Der WIESBADENER KURIER kommentiert: "Nicht zuletzt die hohe Wahlbeteiligung zeigt: Eine deutliche Mehrheit schreckte bei allem Frust über Macron die Vorstellung, künftig vom Rassemblement National regiert zu werden. Von einer Partei, die ihr Heil in nationaler Abschottung, in wirtschaftlichem Protektionismus und in einer Spaltung des Staatsvolks in wahre und falsche Franzosen sieht. Macron mag von einem Bündnis seiner liberalen Mitte mit den verbliebenen gemäßigten Konservativen und erstarkten Sozialdemokraten träumen. Doch dafür müsste das neue Linksbündnis zerbrechen", vermerkt der WIESBADENER KURIER.
Der Bremer WESER-KURIER schreibt zu den geplanten Verschärfungen beim Bürgergeld: "Es ist keineswegs unzumutbar, die Mitwirkung der Leistungsbezieher einzufordern. Das Bürgergeld ist kein bedingungsloses Grundeinkommen. Es ist auch nicht zu viel verlangt, bis zu drei Stunden am Tag zu einer Arbeitsstelle hin und zurück zu pendeln. Es gibt genügend Arbeitnehmer in diesem Land, die einen solchen Arbeitsweg täglich freiwillig auf sich nehmen. Der Sozialstaat ist keine Einbahnstraße: Die Tatsache, dass Hilfsbedürftige aus den Leistungen der Steuerzahler unterstützt werden, beinhaltet eben auch die Verpflichtung, nur so lange und so viel Leistungen in Anspruch zu nehmen, wie es unbedingt notwendig ist", erinnert der Bremer WESER-KURIER.

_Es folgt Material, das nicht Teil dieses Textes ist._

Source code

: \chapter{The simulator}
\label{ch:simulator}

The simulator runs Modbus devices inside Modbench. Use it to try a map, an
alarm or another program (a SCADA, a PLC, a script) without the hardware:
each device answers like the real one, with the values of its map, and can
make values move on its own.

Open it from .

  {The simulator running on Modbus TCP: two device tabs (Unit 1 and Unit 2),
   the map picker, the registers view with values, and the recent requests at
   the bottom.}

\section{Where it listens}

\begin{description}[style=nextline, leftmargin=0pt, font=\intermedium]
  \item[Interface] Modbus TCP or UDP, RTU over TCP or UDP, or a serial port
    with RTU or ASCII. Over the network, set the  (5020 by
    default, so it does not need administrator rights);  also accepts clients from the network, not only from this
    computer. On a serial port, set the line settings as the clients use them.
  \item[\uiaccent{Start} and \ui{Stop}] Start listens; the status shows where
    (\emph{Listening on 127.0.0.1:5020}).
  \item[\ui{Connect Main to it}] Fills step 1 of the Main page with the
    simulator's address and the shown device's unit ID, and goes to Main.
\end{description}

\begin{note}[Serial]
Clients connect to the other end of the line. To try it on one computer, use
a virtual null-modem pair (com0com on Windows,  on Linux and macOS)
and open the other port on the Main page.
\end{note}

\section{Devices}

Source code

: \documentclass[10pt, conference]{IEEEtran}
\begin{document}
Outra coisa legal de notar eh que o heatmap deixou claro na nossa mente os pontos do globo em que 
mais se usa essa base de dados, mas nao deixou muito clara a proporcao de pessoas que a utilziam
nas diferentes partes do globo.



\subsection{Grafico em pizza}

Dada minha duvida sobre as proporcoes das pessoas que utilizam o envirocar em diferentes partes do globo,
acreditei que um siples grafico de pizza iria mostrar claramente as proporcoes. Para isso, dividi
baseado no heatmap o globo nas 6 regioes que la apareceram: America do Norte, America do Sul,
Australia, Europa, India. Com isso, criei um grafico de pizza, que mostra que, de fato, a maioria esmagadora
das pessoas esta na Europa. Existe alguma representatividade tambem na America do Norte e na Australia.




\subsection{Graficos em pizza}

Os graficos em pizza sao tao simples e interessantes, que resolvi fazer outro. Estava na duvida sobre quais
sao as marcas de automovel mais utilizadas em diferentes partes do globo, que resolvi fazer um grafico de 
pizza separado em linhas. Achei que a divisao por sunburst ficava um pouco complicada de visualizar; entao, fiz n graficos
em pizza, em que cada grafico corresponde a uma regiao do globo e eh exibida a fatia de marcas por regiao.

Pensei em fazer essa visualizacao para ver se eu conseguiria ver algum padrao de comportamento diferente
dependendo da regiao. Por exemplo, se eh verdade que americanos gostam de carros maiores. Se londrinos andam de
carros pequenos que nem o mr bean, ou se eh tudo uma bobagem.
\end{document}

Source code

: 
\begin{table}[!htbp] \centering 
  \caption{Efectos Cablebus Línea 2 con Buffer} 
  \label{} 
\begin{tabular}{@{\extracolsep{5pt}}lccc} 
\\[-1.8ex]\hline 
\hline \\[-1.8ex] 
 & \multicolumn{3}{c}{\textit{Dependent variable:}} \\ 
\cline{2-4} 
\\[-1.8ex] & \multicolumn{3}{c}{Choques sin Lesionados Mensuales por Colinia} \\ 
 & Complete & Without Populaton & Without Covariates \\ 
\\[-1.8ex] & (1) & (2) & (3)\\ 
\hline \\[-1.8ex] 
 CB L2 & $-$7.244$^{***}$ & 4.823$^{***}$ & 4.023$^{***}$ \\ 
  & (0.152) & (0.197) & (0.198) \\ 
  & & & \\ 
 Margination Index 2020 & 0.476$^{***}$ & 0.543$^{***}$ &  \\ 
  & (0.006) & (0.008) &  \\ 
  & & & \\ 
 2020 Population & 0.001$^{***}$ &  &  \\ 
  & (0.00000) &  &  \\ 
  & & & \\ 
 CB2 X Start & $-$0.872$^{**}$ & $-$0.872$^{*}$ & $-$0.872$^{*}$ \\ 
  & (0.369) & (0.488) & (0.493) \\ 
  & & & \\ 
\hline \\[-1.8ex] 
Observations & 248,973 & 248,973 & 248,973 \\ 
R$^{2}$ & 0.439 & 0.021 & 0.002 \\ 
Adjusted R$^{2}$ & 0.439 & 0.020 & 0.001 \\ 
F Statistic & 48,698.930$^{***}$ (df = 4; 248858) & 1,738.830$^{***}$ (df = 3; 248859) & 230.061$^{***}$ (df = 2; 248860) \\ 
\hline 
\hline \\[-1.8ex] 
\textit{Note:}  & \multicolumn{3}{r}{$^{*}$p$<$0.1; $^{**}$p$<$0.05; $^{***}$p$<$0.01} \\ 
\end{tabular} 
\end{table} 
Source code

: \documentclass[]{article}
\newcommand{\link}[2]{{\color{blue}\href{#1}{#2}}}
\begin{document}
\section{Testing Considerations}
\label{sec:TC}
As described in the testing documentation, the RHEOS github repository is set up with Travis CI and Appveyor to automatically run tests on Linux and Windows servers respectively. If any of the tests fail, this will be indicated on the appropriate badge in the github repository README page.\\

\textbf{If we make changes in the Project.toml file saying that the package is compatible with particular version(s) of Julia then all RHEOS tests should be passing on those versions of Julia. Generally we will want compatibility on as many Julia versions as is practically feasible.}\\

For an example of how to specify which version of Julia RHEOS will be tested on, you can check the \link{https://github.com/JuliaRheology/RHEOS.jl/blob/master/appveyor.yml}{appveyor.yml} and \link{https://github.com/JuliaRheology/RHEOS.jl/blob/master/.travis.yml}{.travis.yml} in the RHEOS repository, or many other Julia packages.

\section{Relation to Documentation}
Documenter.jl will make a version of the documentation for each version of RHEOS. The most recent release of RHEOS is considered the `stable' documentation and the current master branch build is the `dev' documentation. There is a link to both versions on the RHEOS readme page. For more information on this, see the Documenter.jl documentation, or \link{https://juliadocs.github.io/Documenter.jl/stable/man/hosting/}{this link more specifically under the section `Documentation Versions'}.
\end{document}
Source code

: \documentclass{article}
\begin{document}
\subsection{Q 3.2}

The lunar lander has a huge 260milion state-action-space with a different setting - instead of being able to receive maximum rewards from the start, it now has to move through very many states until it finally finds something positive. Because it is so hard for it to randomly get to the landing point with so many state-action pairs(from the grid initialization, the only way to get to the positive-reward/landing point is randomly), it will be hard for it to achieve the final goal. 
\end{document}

Die ALLGEMEINE ZEITUNG aus Mainz blickt auf die Rolle der Sozialdemokraten: "Dass die SPD das alles mitmacht, hat Gründe. Der selbst ernannten Partei der fleißigen kleinen Leute ist die Bürgergeldreform auf die Füße gefallen. Nach der doppelten kräftigen Aufstockung der Regelförderung herrscht in der eigenen Anhängerschaft der Eindruck vor, hier werde mit Steuern der arbeitenden Bevölkerung das Nichtstun von Faulpelzen finanziert. Das ist zumindest teilweise ungerecht, das Bürgergeld ist besser als sein Ruf. Dennoch kann es nicht schaden, von seinen Beziehern an der einen oder anderen Stelle ein wenig mehr Engagement zu fordern", so die Meinung der ALLGEMEINEN ZEITUNG aus Mainz.

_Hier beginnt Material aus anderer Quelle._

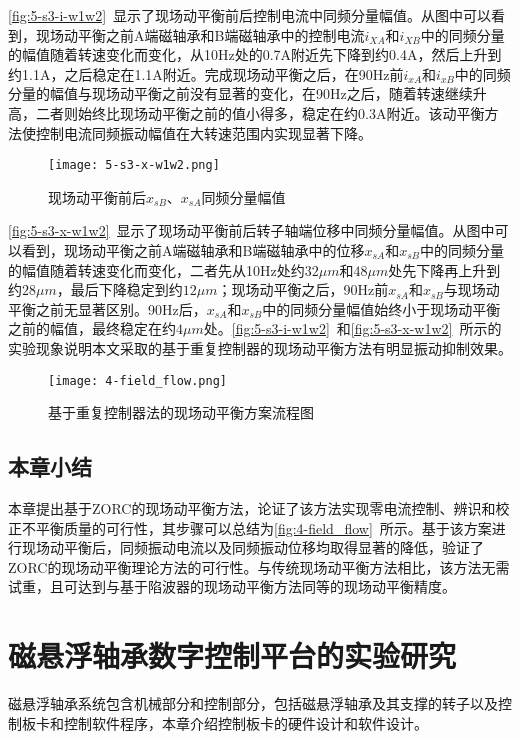 \documentclass[
  lang=cn,
  degree=master,
  openany,oneside
]{nuaathesis}
\begin{document}
\autoref{fig:5-s3-i-w1w2}~显示了现场动平衡前后控制电流中同频分量幅值。从图中可以看到，现场动平衡之前A端磁轴承和B端磁轴承中的控制电流$i_{XA}$和$i_{XB}$中的同频分量的幅值随着转速变化而变化，从10Hz处的0.7A附近先下降到约0.4A，然后上升到约1.1A，之后稳定在1.1A附近。完成现场动平衡之后，在90Hz前$i_{xA}$和$i_{xB}$中的同频分量的幅值与现场动平衡之前没有显著的变化，在90Hz之后，随着转速继续升高，二者则始终比现场动平衡之前的值小得多，稳定在约0.3A附近。该动平衡方法使控制电流同频振动幅值在大转速范围内实现显著下降。

\begin{figure}[h!]
	\texttt{[image: 5-s3-x-w1w2.png]}
	\caption{现场动平衡前后$x_{sB}$、$x_{sA}$同频分量幅值}
	\label{fig:5-s3-x-w1w2}
\end{figure}

\autoref{fig:5-s3-x-w1w2}~显示了现场动平衡前后转子轴端位移中同频分量幅值。从图中可以看到，现场动平衡之前A端磁轴承和B端磁轴承中的位移$x_{sA}$和$x_{sB}$中的同频分量的幅值随着转速变化而变化，二者先从10Hz处约$32 \mu m$和$48 \mu m$处先下降再上升到约$28\mu m$，最后下降稳定到约$12 \mu m$；现场动平衡之后，90Hz前$x_{sA}$和$x_{sB}$与现场动平衡之前无显著区别。90Hz后，$x_{sA}$和$x_{sB}$中的同频分量幅值始终小于现场动平衡之前的幅值，最终稳定在约$4 \mu m$处。\autoref{fig:5-s3-i-w1w2}~和\autoref{fig:5-s3-x-w1w2}~所示的实验现象说明本文采取的基于重复控制器的现场动平衡方法有明显振动抑制效果。

\begin{figure}[h!]
	\texttt{[image: 4-field\_flow.png]}
	\caption{基于重复控制器法的现场动平衡方案流程图}
	\label{fig:4-field_flow}
\end{figure}	

\section{本章小结}
本章提出基于ZORC的现场动平衡方法，论证了该方法实现零电流控制、辨识和校正不平衡质量的可行性，其步骤可以总结为\autoref{fig:4-field_flow}~所示。基于该方案进行现场动平衡后，同频振动电流以及同频振动位移均取得显著的降低，验证了ZORC的现场动平衡理论方法的可行性。与传统现场动平衡方法相比，该方法无需试重，且可达到与基于陷波器的现场动平衡方法同等的现场动平衡精度。

\chapter{磁悬浮轴承数字控制平台的实验研究}
磁悬浮轴承系统包含机械部分和控制部分，包括磁悬浮轴承及其支撑的转子以及控制板卡和控制软件程序，本章介绍控制板卡的硬件设计和软件设计。
\end{document}
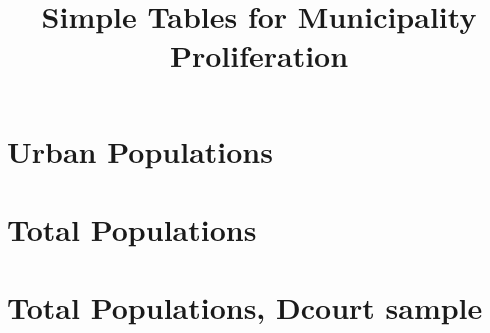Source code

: \documentclass{article}
\title{Simple Tables for Municipality Proliferation}
\begin{document}
\maketitle
\tableofcontents
{\footnotesize 
\listoffigures
\listoftables}
\clearpage

\section{Urban Populations}

\clearpage
\begin{landscape}

\clearpage

\clearpage
\clearpage

\clearpage

\clearpage
\end{landscape}

\section{Total Populations}

\clearpage
\begin{landscape}

\clearpage

\clearpage

\clearpage

\clearpage
\end{landscape}

\section{Total Populations, Dcourt sample}

\clearpage
\begin{landscape}

\clearpage

\clearpage

\clearpage

\clearpage
\end{landscape}
\end{document}
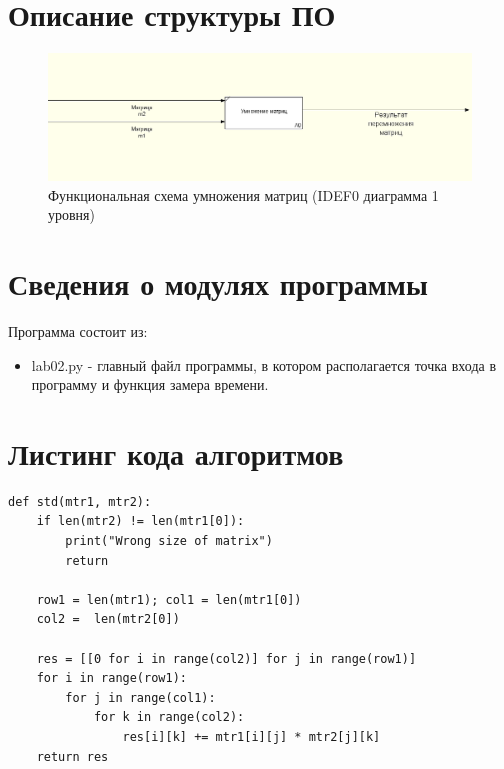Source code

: \documentclass[12pt]{report}
\begin{document}
\section{Описание структуры ПО}
\begin{figure}[h]
	\centering
	\includegraphics[width=1.25\linewidth]{lab02ram}
	\caption{Функциональная схема умножения матриц (IDEF0 диаграмма 1 уровня)}
	\label{fig:mpr}
\end{figure}

\section{Сведения о модулях программы}
Программа состоит из:
\begin{itemize}
	\item lab02.py - главный файл программы, в котором располагается точка входа в программу и функция замера времени.
\end{itemize}

\section{Листинг кода алгоритмов}

\begin{lstlisting}[label=CodeStand,caption= Стандартный алгоритм умножения матриц]
def std(mtr1, mtr2):
	if len(mtr2) != len(mtr1[0]):
		print("Wrong size of matrix")
		return

	row1 = len(mtr1); col1 = len(mtr1[0])
	col2 =  len(mtr2[0])

	res = [[0 for i in range(col2)] for j in range(row1)]
	for i in range(row1):
		for j in range(col1):
			for k in range(col2):
				res[i][k] += mtr1[i][j] * mtr2[j][k]
	return res
\end{lstlisting}
\end{document}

Die MÄRKISCHE ODERZEITUNG aus Frankfurt/Oder begrüßt die Änderungen beim Bürgergeld: "Dass viele Bürger, die arbeiten, das Bürgergeld als Zumutung empfinden, hat zunächst einmal mit Geld zu tun – weil Nichtstun nach Ansicht vieler zu gut vergütet wird. Aber das allein ist es nicht. Auch fehlende Sanktionen bei Unwilligkeit von Bürgergeldempfängern, eine Arbeit anzunehmen, oder die großzügige Auslegung der Frage, wie zumutbar ein Arbeitsweg ist, haben für Kopfschütteln gesorgt. Das hat die Ampel jetzt angepackt. Die ursprüngliche Intention der Ampel, sich mit dem Wandel von Hartz IV zum Bürgergeld auch großzügiger gegenüber den Leistungsempfängern zu zeigen, ist durch den Realitätscheck verflogen. Das hat gedauert, aber besser spät als nie", konstatiert die MÄRKISCHE ODERZEITUNG.

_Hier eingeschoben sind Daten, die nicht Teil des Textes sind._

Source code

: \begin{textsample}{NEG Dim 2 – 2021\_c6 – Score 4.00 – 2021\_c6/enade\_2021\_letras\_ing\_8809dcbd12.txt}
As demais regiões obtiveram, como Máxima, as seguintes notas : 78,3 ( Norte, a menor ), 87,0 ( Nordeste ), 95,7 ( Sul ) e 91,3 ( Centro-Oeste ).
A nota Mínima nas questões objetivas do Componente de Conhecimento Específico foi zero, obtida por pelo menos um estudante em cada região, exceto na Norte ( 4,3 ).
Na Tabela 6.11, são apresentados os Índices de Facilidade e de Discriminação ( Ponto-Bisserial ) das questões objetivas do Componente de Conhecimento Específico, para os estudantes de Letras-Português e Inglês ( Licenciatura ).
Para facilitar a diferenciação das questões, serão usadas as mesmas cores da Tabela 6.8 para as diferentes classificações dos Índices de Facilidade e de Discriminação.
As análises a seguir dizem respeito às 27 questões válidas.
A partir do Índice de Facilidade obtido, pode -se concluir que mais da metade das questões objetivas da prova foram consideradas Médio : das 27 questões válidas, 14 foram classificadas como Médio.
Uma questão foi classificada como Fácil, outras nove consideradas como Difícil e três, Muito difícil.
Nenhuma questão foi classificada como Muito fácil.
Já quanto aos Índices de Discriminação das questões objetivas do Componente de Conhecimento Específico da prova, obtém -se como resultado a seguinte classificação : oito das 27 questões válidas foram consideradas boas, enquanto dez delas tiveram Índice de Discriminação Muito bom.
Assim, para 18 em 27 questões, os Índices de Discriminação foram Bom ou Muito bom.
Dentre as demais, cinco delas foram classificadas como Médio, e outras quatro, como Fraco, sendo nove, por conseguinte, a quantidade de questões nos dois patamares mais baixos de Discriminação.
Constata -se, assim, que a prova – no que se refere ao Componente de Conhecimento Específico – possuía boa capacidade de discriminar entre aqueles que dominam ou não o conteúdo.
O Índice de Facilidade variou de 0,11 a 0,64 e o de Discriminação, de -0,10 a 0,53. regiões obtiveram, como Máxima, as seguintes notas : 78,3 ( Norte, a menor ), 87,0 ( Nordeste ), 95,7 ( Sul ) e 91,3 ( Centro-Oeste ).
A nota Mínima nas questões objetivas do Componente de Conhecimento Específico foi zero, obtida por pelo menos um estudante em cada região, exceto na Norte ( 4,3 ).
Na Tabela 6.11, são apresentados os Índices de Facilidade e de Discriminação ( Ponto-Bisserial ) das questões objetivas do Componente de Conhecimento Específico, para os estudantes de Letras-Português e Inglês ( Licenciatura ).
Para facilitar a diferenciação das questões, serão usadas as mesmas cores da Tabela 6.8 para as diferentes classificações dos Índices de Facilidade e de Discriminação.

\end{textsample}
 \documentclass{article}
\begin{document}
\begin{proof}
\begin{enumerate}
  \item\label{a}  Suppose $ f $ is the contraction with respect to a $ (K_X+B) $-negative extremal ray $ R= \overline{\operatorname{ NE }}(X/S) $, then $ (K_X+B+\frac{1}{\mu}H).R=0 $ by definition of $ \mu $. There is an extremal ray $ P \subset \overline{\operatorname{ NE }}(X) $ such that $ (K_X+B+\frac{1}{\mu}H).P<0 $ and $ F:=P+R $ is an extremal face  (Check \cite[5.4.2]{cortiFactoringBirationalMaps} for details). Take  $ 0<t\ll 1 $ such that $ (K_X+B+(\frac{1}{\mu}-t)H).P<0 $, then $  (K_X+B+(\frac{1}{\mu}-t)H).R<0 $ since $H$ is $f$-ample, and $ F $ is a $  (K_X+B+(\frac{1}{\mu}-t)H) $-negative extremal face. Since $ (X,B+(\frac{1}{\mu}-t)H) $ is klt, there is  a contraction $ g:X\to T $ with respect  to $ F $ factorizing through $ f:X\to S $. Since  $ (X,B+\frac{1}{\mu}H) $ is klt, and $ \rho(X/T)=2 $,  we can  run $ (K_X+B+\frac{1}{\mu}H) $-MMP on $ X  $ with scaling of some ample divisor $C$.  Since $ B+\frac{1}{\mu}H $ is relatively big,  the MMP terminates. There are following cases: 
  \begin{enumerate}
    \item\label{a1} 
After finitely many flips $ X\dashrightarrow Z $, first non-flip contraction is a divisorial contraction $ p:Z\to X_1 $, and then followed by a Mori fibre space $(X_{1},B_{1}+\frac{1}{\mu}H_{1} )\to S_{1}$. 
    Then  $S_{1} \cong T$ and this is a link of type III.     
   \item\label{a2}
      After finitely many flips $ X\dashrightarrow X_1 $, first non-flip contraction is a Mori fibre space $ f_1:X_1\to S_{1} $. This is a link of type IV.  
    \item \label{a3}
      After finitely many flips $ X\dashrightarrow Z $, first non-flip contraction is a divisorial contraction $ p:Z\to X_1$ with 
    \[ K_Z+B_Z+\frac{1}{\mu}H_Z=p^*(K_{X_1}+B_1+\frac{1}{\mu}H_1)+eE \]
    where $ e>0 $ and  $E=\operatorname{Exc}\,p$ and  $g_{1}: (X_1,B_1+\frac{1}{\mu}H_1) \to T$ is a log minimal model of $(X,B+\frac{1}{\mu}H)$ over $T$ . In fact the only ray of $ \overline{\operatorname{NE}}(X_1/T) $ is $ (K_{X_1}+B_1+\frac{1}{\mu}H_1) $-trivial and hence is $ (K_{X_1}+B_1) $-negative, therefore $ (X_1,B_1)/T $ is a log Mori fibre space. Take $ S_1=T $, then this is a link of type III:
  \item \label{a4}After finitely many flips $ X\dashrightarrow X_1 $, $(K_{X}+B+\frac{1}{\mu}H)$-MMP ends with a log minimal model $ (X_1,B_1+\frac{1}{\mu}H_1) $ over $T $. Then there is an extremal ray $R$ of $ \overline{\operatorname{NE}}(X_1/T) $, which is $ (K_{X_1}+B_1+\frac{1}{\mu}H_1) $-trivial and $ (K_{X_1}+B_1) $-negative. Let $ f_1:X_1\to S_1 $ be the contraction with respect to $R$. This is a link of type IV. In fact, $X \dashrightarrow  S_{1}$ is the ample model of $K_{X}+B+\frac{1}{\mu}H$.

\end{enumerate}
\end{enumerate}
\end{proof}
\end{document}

Die SÜDDEUTSCHE ZEITUNG blickt skeptisch auf den Sieg von Massud Peseschkian im Iran: "Schon klar, der Einfluss des Präsidenten im iranischen Machtgefüge ist nicht besonders groß. Die Macht gehört anderen, dem Obersten Führer Ali Chamenei und den Revolutionsgarden. Andererseits ist es nicht so, als säße im Präsidentenpalast ein Ohnmächtiger. Wie sehr Peseschkian etwas aus seinem Amt zu machen versucht, wird darüber entscheiden, ob es in Zukunft noch so etwas wie Reformer im politischen System des Landes gibt – oder ob die Menschen nur noch an Opposition auf der Straße glauben, also an Wandel allein durch Revolution. Im wahrscheinlicheren Fall, dass Peseschkian schwach bleibt, wenn er also zusieht, wie die Islamische Republik foltert und tötet und Uran für Atomwaffen anreichert, dann wird man gerade während seiner Präsidentschaft erkennen, um was für ein autoritäres Regime es sich in Iran handelt. Wenn selbst der Präsident gegen die Brutalität machtlos ist, was dann? Dann wäre Massud Peseschkian wohl der letzte Reformer. Ein Reformer in Anführungszeichen", erwartet die SÜDDEUTSCHE ZEITUNG.
Die FRANKFURTER ALLGEMEINE ZEITUNG meint: "Es ist ohne Frage ein gutes Zeichen, dass ein Moderater als Sieger aus den iranischen Präsidentenwahlen hervorgegangen ist. Zählt man die Stimmen der Millionen Iraner mit, die aus Protest gar nicht zur Wahl gegangen sind, ergibt das eine überwältigende Mehrheit für Veränderung. Doch das Äußerste, was man von Peseschkians Präsidentschaft erwarten kann, ist, dass er im Teheraner Machtgefüge geschickt genug agiert, um einzelne kleine Veränderungen anzustoßen. Wirkliche Reformen kann er nicht erreichen. Kleinste Veränderungen durch den neuen Präsidenten wären schon ein großer Erfolg", ist in der F.A.Z. zu lesen.
Die LEIPZIGER VOLKSZEITUNG begrüßt die Äußerungen von Bundestrainer Julian Nagelsmann nach dem EM-Aus der deutschen Fußballnationalmannschaft: "Kaum jemanden dürfte es kalt gelassen haben, was Julian Nagelsmann über den Zustand der Gesellschaft in Deutschland gesagt hat: zu viel Tristesse, zu viel Meckerei, zu wenig Wertschätzung für dieses wunderbare Land. Nun gilt es, seine Ruck-Rede nachwirken zu lassen. Er hat jeden und jede aufgerufen, sich selbst einzubringen. Das Land muss sich als Team aufstellen. Der Sieg ist immer der gemeinschaftliche Erfolg, die Niederlage nur der Ansporn, es das nächste Mal zu schaffen", ist die LEIPZIGER VOLKSZEITUNG überzeugt.